In the CH treatment, switch points were distributed throughout the intake channel and area immediately upstream, whereas under the UL treatment they tended to be concentrated within a narrow band across the channel width (figure 4). Mean depth-averaged flow velocities at the points of behavioural switch ranged from 0.034 to 0.72 and from 0.14 to 0.67 m s⁻¹ for UL and CH treatments, respectively. The median depth-averaged water velocity at the point of switch was higher in the UL compared with the CH treatment (0.67 and 0.57 m s⁻¹, respectively; Mann–Whitney U = 2.68, p = 0.006). Velocity acceleration at the point of switch ranged from 0.001 to 0.051 and from 0.002 to 0.083 for UL and CH treatments, respectively, and did not vary among treatments (Mann–Whitney U = 1.28, p = 0.21).

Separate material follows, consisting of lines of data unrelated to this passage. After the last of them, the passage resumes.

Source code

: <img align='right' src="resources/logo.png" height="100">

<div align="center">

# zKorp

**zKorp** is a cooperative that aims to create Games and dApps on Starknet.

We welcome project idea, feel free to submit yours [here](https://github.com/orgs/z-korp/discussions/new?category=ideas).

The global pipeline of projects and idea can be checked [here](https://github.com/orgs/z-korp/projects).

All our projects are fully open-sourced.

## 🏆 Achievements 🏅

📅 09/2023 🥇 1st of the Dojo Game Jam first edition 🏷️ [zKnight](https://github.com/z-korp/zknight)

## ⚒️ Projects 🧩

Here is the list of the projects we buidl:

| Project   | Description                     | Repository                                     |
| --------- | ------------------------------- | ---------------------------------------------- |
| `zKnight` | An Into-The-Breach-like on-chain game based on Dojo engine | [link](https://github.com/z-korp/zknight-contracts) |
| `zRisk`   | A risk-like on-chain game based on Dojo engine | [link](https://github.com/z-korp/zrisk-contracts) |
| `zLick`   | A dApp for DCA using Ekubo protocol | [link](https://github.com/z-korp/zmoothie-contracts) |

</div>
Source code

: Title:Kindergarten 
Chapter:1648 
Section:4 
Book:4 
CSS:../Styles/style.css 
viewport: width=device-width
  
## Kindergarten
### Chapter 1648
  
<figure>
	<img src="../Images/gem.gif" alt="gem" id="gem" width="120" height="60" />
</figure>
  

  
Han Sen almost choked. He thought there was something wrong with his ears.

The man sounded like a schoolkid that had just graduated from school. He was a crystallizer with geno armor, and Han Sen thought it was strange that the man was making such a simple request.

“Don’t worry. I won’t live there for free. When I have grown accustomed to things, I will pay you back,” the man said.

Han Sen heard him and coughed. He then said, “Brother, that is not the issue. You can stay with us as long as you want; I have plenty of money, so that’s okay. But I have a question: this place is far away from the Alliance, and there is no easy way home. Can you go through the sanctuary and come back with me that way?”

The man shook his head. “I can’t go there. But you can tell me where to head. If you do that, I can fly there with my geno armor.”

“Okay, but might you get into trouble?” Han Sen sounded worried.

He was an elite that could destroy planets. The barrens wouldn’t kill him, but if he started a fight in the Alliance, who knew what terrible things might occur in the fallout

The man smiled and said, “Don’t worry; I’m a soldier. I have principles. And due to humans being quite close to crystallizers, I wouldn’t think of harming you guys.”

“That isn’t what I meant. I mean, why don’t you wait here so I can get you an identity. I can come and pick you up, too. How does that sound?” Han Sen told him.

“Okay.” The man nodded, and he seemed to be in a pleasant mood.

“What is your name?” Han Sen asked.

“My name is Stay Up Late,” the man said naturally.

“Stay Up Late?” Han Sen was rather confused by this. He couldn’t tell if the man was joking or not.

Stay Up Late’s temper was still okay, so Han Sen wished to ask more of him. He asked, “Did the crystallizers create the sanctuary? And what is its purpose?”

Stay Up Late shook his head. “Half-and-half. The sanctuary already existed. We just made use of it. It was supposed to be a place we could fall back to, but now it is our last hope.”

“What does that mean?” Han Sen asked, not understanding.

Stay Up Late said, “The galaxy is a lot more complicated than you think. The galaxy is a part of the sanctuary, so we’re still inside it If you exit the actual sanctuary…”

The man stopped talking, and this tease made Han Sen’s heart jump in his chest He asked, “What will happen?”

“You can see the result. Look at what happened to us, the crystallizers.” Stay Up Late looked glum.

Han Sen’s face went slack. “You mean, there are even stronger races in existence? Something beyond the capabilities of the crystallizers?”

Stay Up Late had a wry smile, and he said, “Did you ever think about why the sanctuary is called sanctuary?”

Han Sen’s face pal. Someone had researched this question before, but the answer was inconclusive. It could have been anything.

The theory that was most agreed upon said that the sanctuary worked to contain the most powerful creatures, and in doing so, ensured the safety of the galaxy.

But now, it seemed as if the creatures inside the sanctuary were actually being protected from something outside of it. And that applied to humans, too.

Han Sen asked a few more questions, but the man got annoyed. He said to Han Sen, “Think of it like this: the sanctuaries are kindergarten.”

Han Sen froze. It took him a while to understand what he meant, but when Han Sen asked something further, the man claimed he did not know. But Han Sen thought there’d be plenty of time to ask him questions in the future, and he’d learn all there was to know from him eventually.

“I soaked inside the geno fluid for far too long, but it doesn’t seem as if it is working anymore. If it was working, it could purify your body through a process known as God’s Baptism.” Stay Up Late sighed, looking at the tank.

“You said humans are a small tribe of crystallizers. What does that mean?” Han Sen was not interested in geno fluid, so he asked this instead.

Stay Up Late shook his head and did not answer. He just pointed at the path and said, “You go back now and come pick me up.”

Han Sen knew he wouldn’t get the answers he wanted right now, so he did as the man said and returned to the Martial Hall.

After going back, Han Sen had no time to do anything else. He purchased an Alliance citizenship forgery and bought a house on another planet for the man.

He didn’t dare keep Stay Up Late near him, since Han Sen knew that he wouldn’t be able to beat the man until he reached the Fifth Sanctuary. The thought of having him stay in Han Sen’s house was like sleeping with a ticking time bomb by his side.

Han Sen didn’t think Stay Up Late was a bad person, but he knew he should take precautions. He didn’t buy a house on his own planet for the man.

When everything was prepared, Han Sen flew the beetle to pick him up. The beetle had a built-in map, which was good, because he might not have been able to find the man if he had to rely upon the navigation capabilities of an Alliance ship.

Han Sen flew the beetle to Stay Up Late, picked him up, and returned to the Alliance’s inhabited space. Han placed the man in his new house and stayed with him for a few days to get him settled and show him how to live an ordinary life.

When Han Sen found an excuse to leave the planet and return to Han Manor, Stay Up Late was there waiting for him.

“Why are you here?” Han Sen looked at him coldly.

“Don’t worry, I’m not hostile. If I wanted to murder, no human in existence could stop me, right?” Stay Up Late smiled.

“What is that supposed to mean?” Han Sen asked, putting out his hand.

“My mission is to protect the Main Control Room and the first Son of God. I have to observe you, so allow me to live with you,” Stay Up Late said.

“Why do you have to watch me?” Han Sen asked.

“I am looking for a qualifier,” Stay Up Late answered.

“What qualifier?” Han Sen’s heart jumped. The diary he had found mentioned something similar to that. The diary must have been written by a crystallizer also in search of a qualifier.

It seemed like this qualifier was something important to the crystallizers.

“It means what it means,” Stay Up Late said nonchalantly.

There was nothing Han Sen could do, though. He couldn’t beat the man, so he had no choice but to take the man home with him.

Figure 4. — Locations of behavioural switch (n = 31) under two flow treatments: (a) unrestricted flow and low water acceleration (UL) and (b) constricted flow with high water acceleration (CH). Contour lines indicate velocity acceleration (m s⁻²).

Overall, rejection dominated behaviour immediately following a switch, apparent in 71% of fish. Treatment influenced post-switch behaviour as all fish exhibited rejection (figure 5a) under CH, whereas exploratory behaviour (figure 5b) was observed in 75% of individuals under UL treatment. Nearly all (91%) of the fish that rejected did so multiple times, up to a maximum of four occasions. Second points of rejection occurred closer to the bar rack than the first in 70% of cases.

Figure 5. — Example of trajectories of downstream-migrating adult eel through the forebay of a RHP facility. Tracks show (a) initial semi-passive drift followed by rejection in the intake channel, and (b) initial passive trajectory followed by exploratory behaviour. Point of behavioural switch is indicated by a white square. Flow direction is indicated by arrows.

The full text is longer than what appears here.